More than 1.7million young Nigerians are sitting for the Unified Tertiary Matriculation Examinations (UTME) being organised by JAMB, starting from Saturday. Of this number, fewer than 400, 000 or 20% will be admitted into universities and polytechnics. Therefore, 1.3 million will join no fewer than 10million others who have not been lucky in the last decade or so.

What will these millions of young school leavers be doing? What have the older ones, who have graduated from tertiary institutions, been doing? This year alone, some 2million other Nigerian kids who have never been to school or dropped out after a year or two in primary school entered the job market. Some 10 to 15million others are already street kids without any form of education.

A horrible situation such as this could bring down government in any other country but Nigeria. Not only do we lack leaders that think about the future, we lack leaders who feel concerned about the future of their own progeny.
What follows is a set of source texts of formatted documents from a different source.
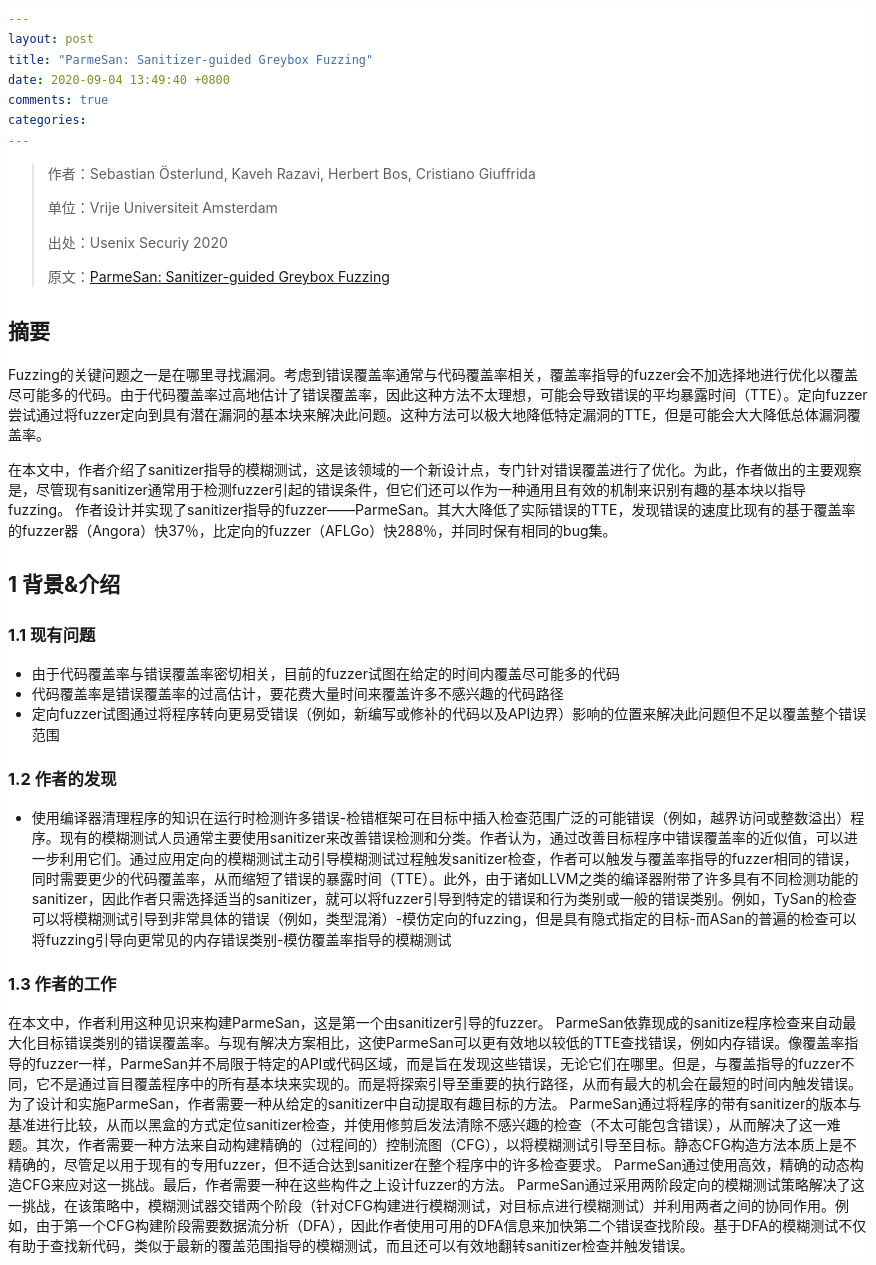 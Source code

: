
 ```yaml
---
layout: post
title: "ParmeSan: Sanitizer-guided Greybox Fuzzing"
date: 2020-09-04 13:49:40 +0800
comments: true
categories: 
---
```


> 作者：Sebastian Österlund, Kaveh Razavi, Herbert Bos, Cristiano Giuffrida
> 
> 单位：Vrije Universiteit Amsterdam
> 
> 出处：Usenix Securiy 2020
> 
> 原文：[ParmeSan: Sanitizer-guided Greybox Fuzzing](https://www.usenix.org/conference/usenixsecurity20/presentation/osterlund)

## 摘要

Fuzzing的关键问题之一是在哪里寻找漏洞。考虑到错误覆盖率通常与代码覆盖率相关，覆盖率指导的fuzzer会不加选择地进行优化以覆盖尽可能多的代码。由于代码覆盖率过高地估计了错误覆盖率，因此这种方法不太理想，可能会导致错误的平均暴露时间（TTE）。定向fuzzer尝试通过将fuzzer定向到具有潜在漏洞的基本块来解决此问题。这种方法可以极大地降低特定漏洞的TTE，但是可能会大大降低总体漏洞覆盖率。

在本文中，作者介绍了sanitizer指导的模糊测试，这是该领域的一个新设计点，专门针对错误覆盖进行了优化。为此，作者做出的主要观察是，尽管现有sanitizer通常用于检测fuzzer引起的错误条件，但它们还可以作为一种通用且有效的机制来识别有趣的基本块以指导fuzzing。 作者设计并实现了sanitizer指导的fuzzer——ParmeSan。其大大降低了实际错误的TTE，发现错误的速度比现有的基于覆盖率的fuzzer器（Angora）快37％，比定向的fuzzer（AFLGo）快288％，并同时保有相同的bug集。



## 1 背景&介绍

### 1.1 现有问题

* 由于代码覆盖率与错误覆盖率密切相关，目前的fuzzer试图在给定的时间内覆盖尽可能多的代码
* 代码覆盖率是错误覆盖率的过高估计，要花费大量时间来覆盖许多不感兴趣的代码路径
* 定向fuzzer试图通过将程序转向更易受错误（例如，新编写或修补的代码以及API边界）影响的位置来解决此问题但不足以覆盖整个错误范围

### 1.2 作者的发现

* 使用编译器清理程序的知识在运行时检测许多错误-检错框架可在目标中插入检查范围广泛的可能错误（例如，越界访问或整数溢出）程序。现有的模糊测试人员通常主要使用sanitizer来改善错误检测和分类。作者认为，通过改善目标程序中错误覆盖率的近似值，可以进一步利用它们。通过应用定向的模糊测试主动引导模糊测试过程触发sanitizer检查，作者可以触发与覆盖率指导的fuzzer相同的错误，同时需要更少的代码覆盖率，从而缩短了错误的暴露时间（TTE）。此外，由于诸如LLVM之类的编译器附带了许多具有不同检测功能的sanitizer，因此作者只需选择适当的sanitizer，就可以将fuzzer引导到特定的错误和行为类别或一般的错误类别。例如，TySan的检查可以将模糊测试引导到非常具体的错误（例如，类型混淆）-模仿定向的fuzzing，但是具有隐式指定的目标-而ASan的普遍的检查可以将fuzzing引导向更常见的内存错误类别-模仿覆盖率指导的模糊测试

### 1.3 作者的工作

在本文中，作者利用这种见识来构建ParmeSan，这是第一个由sanitizer引导的fuzzer。 ParmeSan依靠现成的sanitize程序检查来自动最大化目标错误类别的错误覆盖率。与现有解决方案相比，这使ParmeSan可以更有效地以较低的TTE查找错误，例如内存错误。像覆盖率指导的fuzzer一样，ParmeSan并不局限于特定的API或代码区域，而是旨在发现这些错误，无论它们在哪里。但是，与覆盖指导的fuzzer不同，它不是通过盲目覆盖程序中的所有基本块来实现的。而是将探索引导至重要的执行路径，从而有最大的机会在最短的时间内触发错误。
为了设计和实施ParmeSan，作者需要一种从给定的sanitizer中自动提取有趣目标的方法。 ParmeSan通过将程序的带有sanitizer的版本与基准进行比较，从而以黑盒的方式定位sanitizer检查，并使用修剪启发法清除不感兴趣的检查（不太可能包含错误），从而解决了这一难题。其次，作者需要一种方法来自动构建精确的（过程间的）控制流图（CFG），以将模糊测试引导至目标。静态CFG构造方法本质上是不精确的，尽管足以用于​​现有的专用fuzzer，但不适合达到sanitizer在整个程序中的许多检查要求。 ParmeSan通过使用高效，精确的动态构造CFG来应对这一挑战。最后，作者需要一种在这些构件之上设计fuzzer的方法。 ParmeSan通过采用两阶段定向的模糊测试策略解决了这一挑战，在该策略中，模糊测试器交错两个阶段（针对CFG构建进行模糊测试，对目标点进行模糊测试）并利用两者之间的协同作用。例如，由于第一个CFG构建阶段需要数据流分析（DFA），因此作者使用可用的DFA信息来加快第二个错误查找阶段。基于DFA的模糊测试不仅有助于查找新代码，类似于最新的覆盖范围指导的模糊测试，而且还可以有效地翻转sanitizer检查并触发错误。
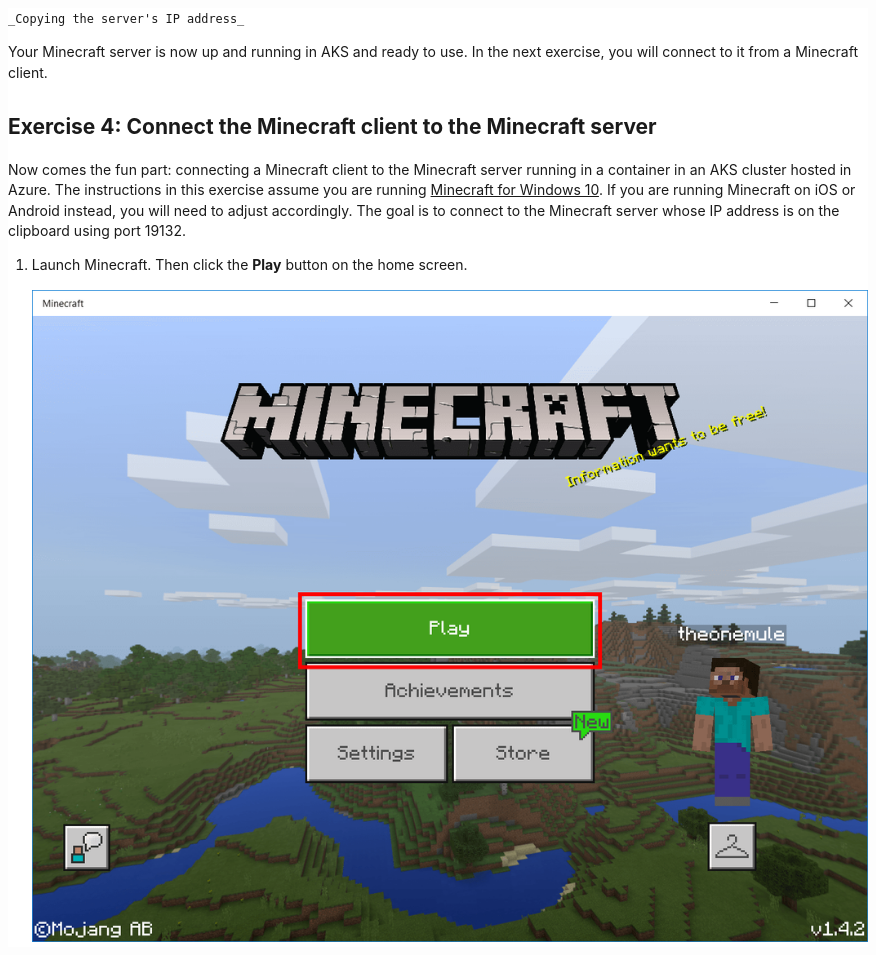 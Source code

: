 	_Copying the server's IP address_

Your Minecraft server is now up and running in AKS and ready to use. In the next exercise, you will connect to it from a Minecraft client.

<a name="Exercise4"></a>
## Exercise 4: Connect the Minecraft client to the Minecraft server ##

Now comes the fun part: connecting a Minecraft client to the Minecraft server running in a container in an AKS cluster hosted in Azure. The instructions in this exercise assume you are running [Minecraft for Windows 10](https://www.microsoft.com/p/minecraft-for-windows-10/?WT.mc_id=academiccontent-github-cxa). If you are running Minecraft on iOS or Android instead, you will need to adjust accordingly. The goal is to connect to the Minecraft server whose IP address is on the clipboard using port 19132.

1. Launch Minecraft. Then click the **Play** button on the home screen.

	![Launching Minecraft](Images/minecraft-1.png)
How can there be security of life and property in a place where 80% of the people are either jobless or underemployed? A hungry man is an angry man, and an angry man cannot act rationally.

 The fad now is for rich Nigerians (looters likely) to send their children abroad for schooling. While the children were still in the wombs, many had prepared an opportunity for them to obtain British citizenship by sending their pregnant wives to London. In other words, those who have been destroying Nigeria want their children and grandchildren to become citizens of well-run nations.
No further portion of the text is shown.